• Physical Theatre
  • Conception: Alexander Vantournhout and Bauke Lievens
  • Performer: Alexander Vantournhout
  • Dramaturgy: Bauke Lievens
  • Music: Arvo Pärt
  • Jacksons Lane, London
  • 22 to 24 January 2016
  • Review by Hannah Connell
  • 22 January 2016
5.0Reviewer's Rating

Aneckxander is a compelling exploration of the artist’s relationship with his body. This daring piece of physical theatre is at once hauntingly tragic and touchingly humorous. Alexander’s performance explores the vulnerability of our bodies and the physical and discursive boundaries we create for them. It is a graceful and touching portrayal of human endurance and curiosity.

Aneckxander portrays a metamorphosis of the form most familiar to each of us, our body. The performer alternates between contorting his body into unrecognisable shapes and daring acrobatics which explore the confinement of the self in particular forms and the desire to overcome restriction. Aneckxander exposes the creative potential of the human body if we can only let go of our preconceptions of its physical limitations.

In a suspenseful escalation of sound and dance Alexander challenges the audience to reflect upon an undercurrent of violence in the relationship between the artist and his body. Through the power and grace of this extraordinary choreography Alexander’s movements expose a desire to reclaim the body from a hostile world.

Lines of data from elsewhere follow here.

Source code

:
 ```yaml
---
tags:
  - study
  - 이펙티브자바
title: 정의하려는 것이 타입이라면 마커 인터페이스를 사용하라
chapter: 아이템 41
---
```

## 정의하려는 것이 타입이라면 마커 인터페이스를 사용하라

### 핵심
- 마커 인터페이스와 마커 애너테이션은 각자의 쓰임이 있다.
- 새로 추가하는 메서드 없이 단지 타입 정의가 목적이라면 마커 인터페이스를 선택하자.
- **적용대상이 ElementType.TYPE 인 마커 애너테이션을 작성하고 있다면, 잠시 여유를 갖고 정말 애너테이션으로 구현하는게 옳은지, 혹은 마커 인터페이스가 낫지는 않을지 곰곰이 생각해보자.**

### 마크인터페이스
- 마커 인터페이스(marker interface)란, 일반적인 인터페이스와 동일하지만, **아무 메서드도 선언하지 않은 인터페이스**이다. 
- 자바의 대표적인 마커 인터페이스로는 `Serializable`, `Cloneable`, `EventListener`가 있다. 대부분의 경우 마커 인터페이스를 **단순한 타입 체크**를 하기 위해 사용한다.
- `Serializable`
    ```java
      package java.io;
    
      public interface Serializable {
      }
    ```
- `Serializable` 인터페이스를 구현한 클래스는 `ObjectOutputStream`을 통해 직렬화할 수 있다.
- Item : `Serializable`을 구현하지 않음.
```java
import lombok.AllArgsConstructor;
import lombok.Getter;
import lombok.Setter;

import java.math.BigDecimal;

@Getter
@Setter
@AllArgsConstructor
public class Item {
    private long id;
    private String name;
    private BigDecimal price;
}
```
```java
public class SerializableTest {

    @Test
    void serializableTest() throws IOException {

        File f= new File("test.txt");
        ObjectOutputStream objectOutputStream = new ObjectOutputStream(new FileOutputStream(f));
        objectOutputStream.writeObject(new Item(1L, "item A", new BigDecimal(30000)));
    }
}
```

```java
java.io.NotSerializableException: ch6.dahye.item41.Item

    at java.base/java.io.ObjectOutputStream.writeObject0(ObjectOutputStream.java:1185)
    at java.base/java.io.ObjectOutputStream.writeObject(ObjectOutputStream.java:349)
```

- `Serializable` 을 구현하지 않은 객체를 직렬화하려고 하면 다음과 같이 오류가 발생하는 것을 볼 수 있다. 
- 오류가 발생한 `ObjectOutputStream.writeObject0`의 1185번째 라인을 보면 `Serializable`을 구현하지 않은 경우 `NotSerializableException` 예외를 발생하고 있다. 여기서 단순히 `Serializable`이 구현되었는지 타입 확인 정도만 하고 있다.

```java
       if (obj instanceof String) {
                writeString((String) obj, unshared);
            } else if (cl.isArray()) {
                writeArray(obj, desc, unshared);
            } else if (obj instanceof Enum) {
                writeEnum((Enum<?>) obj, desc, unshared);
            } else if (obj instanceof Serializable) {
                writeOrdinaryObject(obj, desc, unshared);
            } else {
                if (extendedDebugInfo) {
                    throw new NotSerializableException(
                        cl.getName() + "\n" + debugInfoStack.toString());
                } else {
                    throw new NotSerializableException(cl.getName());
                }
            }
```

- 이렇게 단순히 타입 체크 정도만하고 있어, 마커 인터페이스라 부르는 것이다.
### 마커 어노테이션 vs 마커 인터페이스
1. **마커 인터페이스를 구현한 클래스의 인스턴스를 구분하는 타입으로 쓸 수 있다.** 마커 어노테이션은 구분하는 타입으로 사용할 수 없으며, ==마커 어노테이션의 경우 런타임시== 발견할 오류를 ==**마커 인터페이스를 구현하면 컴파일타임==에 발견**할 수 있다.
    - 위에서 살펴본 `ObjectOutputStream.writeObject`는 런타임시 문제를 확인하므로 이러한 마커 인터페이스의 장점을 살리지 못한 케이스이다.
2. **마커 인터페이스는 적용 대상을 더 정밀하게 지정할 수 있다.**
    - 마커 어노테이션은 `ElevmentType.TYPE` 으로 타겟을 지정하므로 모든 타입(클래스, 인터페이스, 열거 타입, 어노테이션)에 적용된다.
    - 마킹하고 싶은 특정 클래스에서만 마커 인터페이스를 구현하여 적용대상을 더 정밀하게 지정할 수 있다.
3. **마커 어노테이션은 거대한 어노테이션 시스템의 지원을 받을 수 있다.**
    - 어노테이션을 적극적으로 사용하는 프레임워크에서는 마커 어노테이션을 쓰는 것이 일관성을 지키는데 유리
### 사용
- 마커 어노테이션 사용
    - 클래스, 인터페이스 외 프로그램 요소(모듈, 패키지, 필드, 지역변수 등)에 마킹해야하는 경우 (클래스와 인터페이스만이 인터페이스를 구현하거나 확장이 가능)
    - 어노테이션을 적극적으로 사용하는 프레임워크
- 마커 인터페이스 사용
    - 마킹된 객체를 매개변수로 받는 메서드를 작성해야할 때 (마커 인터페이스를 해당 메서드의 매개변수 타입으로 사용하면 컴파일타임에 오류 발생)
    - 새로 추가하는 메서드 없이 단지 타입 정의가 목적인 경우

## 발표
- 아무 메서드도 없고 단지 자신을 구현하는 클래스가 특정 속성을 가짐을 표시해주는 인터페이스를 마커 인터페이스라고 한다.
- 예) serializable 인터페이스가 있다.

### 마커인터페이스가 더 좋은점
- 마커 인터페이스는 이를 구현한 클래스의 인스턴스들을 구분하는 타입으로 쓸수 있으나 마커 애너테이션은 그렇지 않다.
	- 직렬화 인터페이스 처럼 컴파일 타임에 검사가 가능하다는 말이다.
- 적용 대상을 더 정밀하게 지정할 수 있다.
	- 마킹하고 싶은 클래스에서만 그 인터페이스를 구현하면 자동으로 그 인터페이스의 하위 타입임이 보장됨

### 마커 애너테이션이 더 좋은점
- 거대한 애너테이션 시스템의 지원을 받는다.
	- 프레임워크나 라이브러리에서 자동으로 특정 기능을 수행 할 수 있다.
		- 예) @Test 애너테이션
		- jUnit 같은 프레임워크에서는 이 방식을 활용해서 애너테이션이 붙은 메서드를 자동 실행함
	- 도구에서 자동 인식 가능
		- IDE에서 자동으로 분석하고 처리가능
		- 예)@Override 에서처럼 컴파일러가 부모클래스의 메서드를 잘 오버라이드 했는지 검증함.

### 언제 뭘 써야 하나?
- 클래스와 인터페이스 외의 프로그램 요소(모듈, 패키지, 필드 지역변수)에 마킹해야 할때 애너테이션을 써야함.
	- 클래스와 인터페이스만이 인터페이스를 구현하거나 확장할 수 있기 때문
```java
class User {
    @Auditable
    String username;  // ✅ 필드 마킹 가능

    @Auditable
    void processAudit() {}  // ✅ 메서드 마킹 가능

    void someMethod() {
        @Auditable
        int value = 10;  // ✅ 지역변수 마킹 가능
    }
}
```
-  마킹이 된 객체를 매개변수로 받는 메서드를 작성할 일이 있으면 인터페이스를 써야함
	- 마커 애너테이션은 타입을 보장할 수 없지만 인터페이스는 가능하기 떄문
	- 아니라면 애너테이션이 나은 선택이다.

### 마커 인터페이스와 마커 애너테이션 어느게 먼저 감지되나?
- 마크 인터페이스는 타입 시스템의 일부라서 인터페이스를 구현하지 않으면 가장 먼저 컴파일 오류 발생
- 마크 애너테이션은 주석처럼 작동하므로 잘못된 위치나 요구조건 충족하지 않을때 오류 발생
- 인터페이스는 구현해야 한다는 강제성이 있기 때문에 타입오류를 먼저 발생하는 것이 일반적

Through repetitive movement he depicts the difficulty in overcoming the uncomfortable thresholds of social perception; though his body is tethered in place and weighted down by expectation, he still fights against this inertia.

The stark black and white stage floor is an integral part of the performance, reflecting the physical limitations of our environment. Alexander pulls up the floor, balances on the edge of the abyss and finds himself stuck in unknown territory. The poignant minimalism of the set, with its interplay of light and dark, is echoed in the music by Arvo Pärt. Tender, lingering notes accompany Alexander’s solo performance.

Aneckxander is provocative, ambitious and playful, all at once. It boldly walks a delicate line between comedy and catastrophe capturing, completely, the audience’s attention, both defying their gaze and embracing it.